Яростное эхо заметалось между разрисованных восточными мотивами стен.

Я испугалась, что сейчас оглохну, а отец перестал плакать.

– Ну хорошо! – крикнул Райан и поднял руки. – Прекратите! Если хотите получить назад свои соверены, заткнитесь!

Постепенно вопли утихли.

– Джентльмен велел мне говорить, что я – Энн, – решилась признаться одна из женщин.

– А мне называть себя Джейн, – сообщила другая.

– Элизабет, – сказала третья.

– Кэтрин, – подхватила четвертая.

– Нет, это я – Энн.

– Это я – Джейн.

– Это я – Элизабет.

– Это я – Кэтрин.

Отец, до того лежавший скрючившись на скамейке, начал приподниматься. Я поддержала его и, заглянув в глаза, была поражена, как они покраснели от слез и в то же время как ярко сияют голубизной.

А гадкие женщины продолжали надрываться.

И снова Райан гаркнул, перекрикивая шум:

– Перестаньте, черт бы вас побрал!

Жесткий взгляд инспектора и его суровый рык сделали свое дело, хотя эхо криков еще долго гуляло по павильону.

– Значит, какой-то джентльмен велел вам произносить эти имена, – сказал Райан. – Что за джентльмен?

Женщины надули губы, и никто не ответил.

– Еще раз спрашиваю: что за джентльмен? Опишите его.

Дорис посмотрела на Беккера.

– Мне не нравится, как он со мной разговаривает.
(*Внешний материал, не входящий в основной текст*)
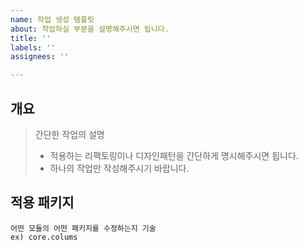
 ```yaml
---
name: 작업 생성 템플릿
about: 작업하실 부분을 설명해주시면 됩니다.
title: ''
labels: ''
assignees: ''

---
```


## 개요
> 간단한 작업의 설명
> * 적용하는 리팩토링이나 디자인패턴을 간단하게 명시해주시면 됩니다.
> * 하나의 작업만 작성해주시기 바랍니다.

## 적용 패키지
```
어떤 모듈의 어떤 패키지를 수정하는지 기술
ex) core.colums
```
Вы намного любезнее.

– Спасибо, Дорис, – улыбнулся констебль. – Расскажи о том джентльмене, и получишь горячий чай.

– Горячий чай?

– Обещаю. – Беккер повернулся к полицейскому у входа. – Уэбстер, вы не сочтете за труд позаботиться о чае?

Констебль посмотрел на Райана, и тот одобрительно кивнул.

– Здесь в парке, неподалеку, есть буфет, – сообщил Уэбстер.

– И нам вернут наши золотые? – капризным тоном поинтересовалась у Беккера Дорис.

– Я обещаю вернуть вам ваши соверены.

Дорис улыбнулась, продемонстрировав беззубый рот.

Я предположила, что, как и тогда, когда мы с отцом впервые встретились с полицейскими, они сейчас, чтобы добиться результата, разыгрывали тот же сценарий, то есть Райан действовал методом угроз, в то время как Беккер проявлял внимание и заботу.

– Дорис, расскажи, как выглядел тот джентльмен, – попросил Беккер.

– Высокий. С виду здоровый.

– Сколько ему лет?

– Не старый и не молодой. – Дорис ткнула пальцем в сторону Райана. – Вот как он.

– У него была борода?

Дорис решительно закивала.

– Да. Такая желтоватая.

Отец сел рядом со мной.

– Как он был одет? – продолжил расспросы Беккер.

– Как моряк. Но меня он не обдурил, – заявила Дорис. – Ни один моряк не платил мне два золотых. Шиллинг – и то если повезет. Но не два золотых.

– Итого – сорок восемь фунтов, – подытожил Райан. – Человек со средствами.

– Дорис, а как он говорил?

– Не похоже ни на одного моряка, кого я встречала. Образованный он был, вот что. Джентльмен.

– А тебе не было страшно? Ведь он выдавал себя за другого?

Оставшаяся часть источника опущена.